06 Ocak 2016
Genel olarak baktığımızda tüm sektörler için belirsiz bir yıl olan 2015, zor bir yıl oldu. Yurtiçinde Haziran ve Kasım aylarında yaşadığımız genel seçimler tüm sektörlerde olduğu gibi inşaat malzemeleri sektöründe de hem yatırımların hem satınalmaların duraklamasına sebep oldu. 2014 yılına göre azalan gayrimenkul satışları da iç piyasada sektörümüzün önüne yine bir engel olarak çıktı. Tüm bunların yanı sıra artan işçilik ve hammadde maliyetleri, kur artışları, üretim maliyetlerin de artmasına sebep oldu.
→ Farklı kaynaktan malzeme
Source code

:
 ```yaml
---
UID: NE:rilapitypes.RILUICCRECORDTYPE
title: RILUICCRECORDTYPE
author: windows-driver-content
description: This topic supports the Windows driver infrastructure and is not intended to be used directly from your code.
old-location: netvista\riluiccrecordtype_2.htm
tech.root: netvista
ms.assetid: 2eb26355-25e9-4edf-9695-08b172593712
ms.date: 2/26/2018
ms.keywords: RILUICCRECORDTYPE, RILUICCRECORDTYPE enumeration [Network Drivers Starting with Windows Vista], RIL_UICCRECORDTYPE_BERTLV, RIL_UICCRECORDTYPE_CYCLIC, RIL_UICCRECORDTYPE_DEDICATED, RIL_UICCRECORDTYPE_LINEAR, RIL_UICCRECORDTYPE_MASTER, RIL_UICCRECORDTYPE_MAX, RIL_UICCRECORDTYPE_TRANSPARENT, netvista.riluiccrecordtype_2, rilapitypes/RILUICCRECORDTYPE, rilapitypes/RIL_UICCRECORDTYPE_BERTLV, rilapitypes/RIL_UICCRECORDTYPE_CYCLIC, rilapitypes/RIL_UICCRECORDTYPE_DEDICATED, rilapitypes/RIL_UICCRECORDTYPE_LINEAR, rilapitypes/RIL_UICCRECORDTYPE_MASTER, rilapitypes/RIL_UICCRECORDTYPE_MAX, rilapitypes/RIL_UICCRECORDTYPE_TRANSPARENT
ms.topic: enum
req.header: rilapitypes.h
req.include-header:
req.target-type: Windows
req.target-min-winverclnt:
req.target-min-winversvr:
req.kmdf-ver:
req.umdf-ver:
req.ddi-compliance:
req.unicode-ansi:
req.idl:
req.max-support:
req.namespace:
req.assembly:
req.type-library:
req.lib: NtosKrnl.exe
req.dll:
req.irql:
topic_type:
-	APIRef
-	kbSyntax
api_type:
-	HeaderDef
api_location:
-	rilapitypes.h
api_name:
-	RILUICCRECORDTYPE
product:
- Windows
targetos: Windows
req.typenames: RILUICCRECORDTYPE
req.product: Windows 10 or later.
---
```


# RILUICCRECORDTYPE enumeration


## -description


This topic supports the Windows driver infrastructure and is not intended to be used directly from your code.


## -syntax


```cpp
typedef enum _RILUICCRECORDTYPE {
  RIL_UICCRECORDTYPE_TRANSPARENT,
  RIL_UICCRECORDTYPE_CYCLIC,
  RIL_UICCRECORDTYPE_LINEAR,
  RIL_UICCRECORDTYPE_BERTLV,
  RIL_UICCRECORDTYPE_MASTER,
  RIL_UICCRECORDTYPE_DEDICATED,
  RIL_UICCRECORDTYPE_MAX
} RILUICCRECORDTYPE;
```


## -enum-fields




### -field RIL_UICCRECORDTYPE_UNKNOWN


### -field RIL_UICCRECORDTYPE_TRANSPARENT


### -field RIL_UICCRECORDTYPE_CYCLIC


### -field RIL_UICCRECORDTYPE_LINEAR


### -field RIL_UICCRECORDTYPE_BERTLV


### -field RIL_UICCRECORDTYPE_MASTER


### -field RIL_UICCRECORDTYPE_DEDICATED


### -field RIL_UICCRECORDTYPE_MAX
Yurtdışı pazarlarında ise yakın coğrafyamızda yaşanan Suriye, Irak ve son günlerde giderek tırmanan gerilimle Rusya krizi sektörümüzü derinden etkiledi. İnşaat sektörü için potansiyeli her geçen gün artan, ticari ilişkilerin giderek büyüdüğü ve en çok ihracat yapılan 10 ülke arasında yer alan Rusya ile ilişkilerin normalleşmesi sektörümüz açısından büyük önem arz ediyor.
İhracat rakamlarına bakıldığında yılın ilk dokuz ayında inşaat malzemesi sektörü yıllık ihracatı yüzde 14,3 düşerek 18,7 Milyar Dolar’a gerilediği görülüyor. İnşaat malzemesi sektörü yılsonu kapanışının ise 19 Milyar Dolar seviyelerinde gerçekleşeceği öngörülüyor.
Türk müteahhitlerinin yılın ilk dokuz ayında 15,3 Milyar Dolar tutarında 92 proje üstlendiği görülüyor. İnşaat malzemeleri sektörü yılın ilk dokuz ayında yüzde 1,9 küçülürken, ciddi bir düşüşün yaşandığı sektörün 2015 yılını yüzde 1 büyüme ile kapatacağını tahmin ediyoruz.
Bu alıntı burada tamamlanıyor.